What to produce:
The expected output is every line of the data exactly as shown, minus the images.

Saved data entries:

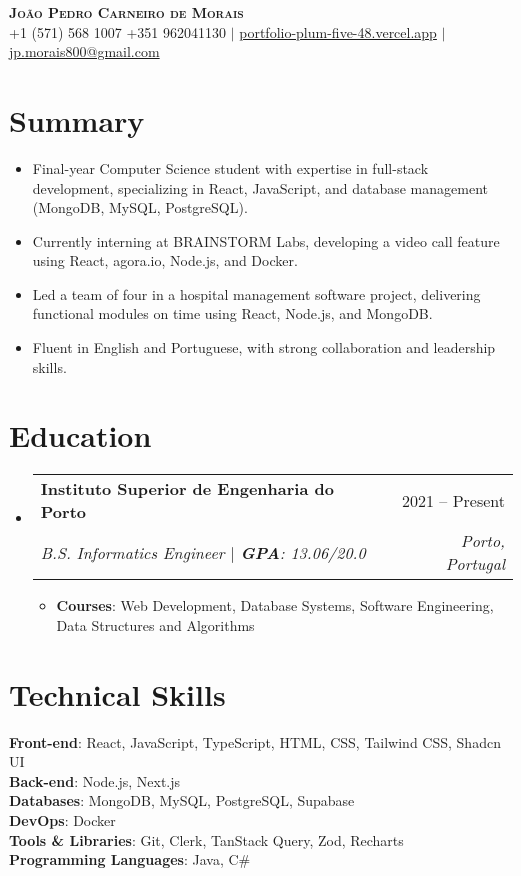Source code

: \documentclass[letterpaper,11pt]{article}
\makeatletter
\newcommand{\resumeItem}[1]{\item\small{#1 \vspace{-2pt}}}
\newcommand{\resumeSubheading}[4]{
  \vspace{-2pt}\item
    \begin{tabular*}{0.97\textwidth}[t]{l@{\extracolsep{\fill}}r}
      \textbf{#1} & #2 \\
      \textit{\small#3} & \textit{\small #4} \\
    \end{tabular*}\vspace{-7pt}
}
\newcommand{\resumeSubHeadingListStart}{\begin{itemize}[leftmargin=0.15in, label={}]}
\newcommand{\resumeSubHeadingListEnd}{\end{itemize}}
\newcommand{\resumeItemListStart}{\begin{itemize}}
\newcommand{\resumeItemListEnd}{\end{itemize}\vspace{-5pt}}
\makeatother
\begin{document}
\begin{center}
    \textbf{\Huge \scshape João Pedro Carneiro de Morais} \\ \vspace{1pt}
    \small +1 (571) 568 1007  +351 962041130 $|$ \href{https://portfolio-plum-five-48.vercel.app/}{portfolio-plum-five-48.vercel.app} $|$ \href{mailto:jp.morais800@gmail.com}{jp.morais800@gmail.com}
\end{center}

\section{Summary}
  \resumeItemListStart
    \resumeItem{Final-year Computer Science student with expertise in full-stack development, specializing in React, JavaScript, and database management (MongoDB, MySQL, PostgreSQL).}
    \resumeItem{Currently interning at BRAINSTORM Labs, developing a video call feature using React, agora.io, Node.js, and Docker.}
    \resumeItem{Led a team of four in a hospital management software project, delivering functional modules on time using React, Node.js, and MongoDB.}
    \resumeItem{Fluent in English and Portuguese, with strong collaboration and leadership skills.}
  \resumeItemListEnd

\section{Education}
  \resumeSubHeadingListStart
    \resumeSubheading
      {Instituto Superior de Engenharia do Porto}{2021 -- Present}
      {B.S. Informatics Engineer $|$ \textbf{GPA}: 13.06/20.0}
      {Porto, Portugal}
      \resumeItemListStart
        \resumeItem{\textbf{Courses}: Web Development, Database Systems, Software Engineering, Data Structures and Algorithms}
      \resumeItemListEnd
  \resumeSubHeadingListEnd

\section{Technical Skills}
 \begin{itemize}[leftmargin=0.15in, label={}]
    \small{\item{
    {\textbf{Front-end}: React, JavaScript, TypeScript, HTML, CSS, Tailwind CSS, Shadcn UI}\\
    {\textbf{Back-end}: Node.js, Next.js}\\
    {\textbf{Databases}: MongoDB, MySQL, PostgreSQL, Supabase}\\
    {\textbf{DevOps}: Docker}\\
    {\textbf{Tools \& Libraries}: Git, Clerk, TanStack Query, Zod, Recharts}\\
    {\textbf{Programming Languages}: Java, C\#}}}
\end{itemize}
\end{document}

Task answer:
Source code

: \documentclass[letterpaper,11pt]{article}
\makeatletter
\newcommand{\resumeItem}[1]{\item\small{#1 \vspace{-2pt}}}
\newcommand{\resumeSubheading}[4]{
  \vspace{-2pt}\item
    \begin{tabular*}{0.97\textwidth}[t]{l@{\extracolsep{\fill}}r}
      \textbf{#1} & #2 \\
      \textit{\small#3} & \textit{\small #4} \\
    \end{tabular*}\vspace{-7pt}
}
\newcommand{\resumeSubHeadingListStart}{\begin{itemize}[leftmargin=0.15in, label={}]}
\newcommand{\resumeSubHeadingListEnd}{\end{itemize}}
\newcommand{\resumeItemListStart}{\begin{itemize}}
\newcommand{\resumeItemListEnd}{\end{itemize}\vspace{-5pt}}
\makeatother
\begin{document}
\begin{center}
    \textbf{\Huge \scshape João Pedro Carneiro de Morais} \\ \vspace{1pt}
    \small +1 (571) 568 1007  +351 962041130 $|$ \href{https://portfolio-plum-five-48.vercel.app/}{portfolio-plum-five-48.vercel.app} $|$ \href{mailto:jp.morais800@gmail.com}{jp.morais800@gmail.com}
\end{center}

\section{Summary}
  \resumeItemListStart
    \resumeItem{Final-year Computer Science student with expertise in full-stack development, specializing in React, JavaScript, and database management (MongoDB, MySQL, PostgreSQL).}
    \resumeItem{Currently interning at BRAINSTORM Labs, developing a video call feature using React, agora.io, Node.js, and Docker.}
    \resumeItem{Led a team of four in a hospital management software project, delivering functional modules on time using React, Node.js, and MongoDB.}
    \resumeItem{Fluent in English and Portuguese, with strong collaboration and leadership skills.}
  \resumeItemListEnd

\section{Education}
  \resumeSubHeadingListStart
    \resumeSubheading
      {Instituto Superior de Engenharia do Porto}{2021 -- Present}
      {B.S. Informatics Engineer $|$ \textbf{GPA}: 13.06/20.0}
      {Porto, Portugal}
      \resumeItemListStart
        \resumeItem{\textbf{Courses}: Web Development, Database Systems, Software Engineering, Data Structures and Algorithms}
      \resumeItemListEnd
  \resumeSubHeadingListEnd

\section{Technical Skills}
 \begin{itemize}[leftmargin=0.15in, label={}]
    \small{\item{
    {\textbf{Front-end}: React, JavaScript, TypeScript, HTML, CSS, Tailwind CSS, Shadcn UI}\\
    {\textbf{Back-end}: Node.js, Next.js}\\
    {\textbf{Databases}: MongoDB, MySQL, PostgreSQL, Supabase}\\
    {\textbf{DevOps}: Docker}\\
    {\textbf{Tools \& Libraries}: Git, Clerk, TanStack Query, Zod, Recharts}\\
    {\textbf{Programming Languages}: Java, C\#}}}
\end{itemize}
\end{document}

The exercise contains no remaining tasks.